What the exercise asks: Count the lines below that hold "一次一次有关". Give the number without comment.
Available records START
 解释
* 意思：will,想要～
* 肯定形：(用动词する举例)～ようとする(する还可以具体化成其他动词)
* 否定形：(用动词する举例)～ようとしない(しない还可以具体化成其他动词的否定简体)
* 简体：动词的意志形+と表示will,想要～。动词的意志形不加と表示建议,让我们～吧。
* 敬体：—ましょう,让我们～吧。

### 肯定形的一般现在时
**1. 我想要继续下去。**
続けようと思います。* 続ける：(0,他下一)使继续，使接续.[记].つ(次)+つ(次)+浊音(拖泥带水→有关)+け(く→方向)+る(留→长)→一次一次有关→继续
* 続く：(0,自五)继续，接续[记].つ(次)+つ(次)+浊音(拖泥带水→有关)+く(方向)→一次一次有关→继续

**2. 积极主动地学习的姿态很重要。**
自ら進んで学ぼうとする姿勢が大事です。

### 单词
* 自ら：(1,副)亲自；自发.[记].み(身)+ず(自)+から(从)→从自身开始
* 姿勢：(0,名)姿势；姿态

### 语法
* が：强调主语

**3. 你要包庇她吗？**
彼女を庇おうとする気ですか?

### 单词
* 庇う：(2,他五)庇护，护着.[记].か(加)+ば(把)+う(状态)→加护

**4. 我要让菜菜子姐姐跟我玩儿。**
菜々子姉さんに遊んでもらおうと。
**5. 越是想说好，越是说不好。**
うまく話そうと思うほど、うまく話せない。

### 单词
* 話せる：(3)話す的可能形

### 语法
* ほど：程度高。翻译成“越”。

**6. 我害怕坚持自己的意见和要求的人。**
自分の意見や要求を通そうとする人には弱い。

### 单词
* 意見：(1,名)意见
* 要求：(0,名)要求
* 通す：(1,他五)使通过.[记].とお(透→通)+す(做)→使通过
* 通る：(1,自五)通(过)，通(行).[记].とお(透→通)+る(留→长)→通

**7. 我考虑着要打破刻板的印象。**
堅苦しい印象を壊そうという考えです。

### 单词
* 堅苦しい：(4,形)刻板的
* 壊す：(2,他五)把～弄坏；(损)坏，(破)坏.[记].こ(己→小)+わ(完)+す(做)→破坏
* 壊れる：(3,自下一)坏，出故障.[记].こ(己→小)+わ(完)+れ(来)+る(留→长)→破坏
Available records END
Answer for this exercise: 2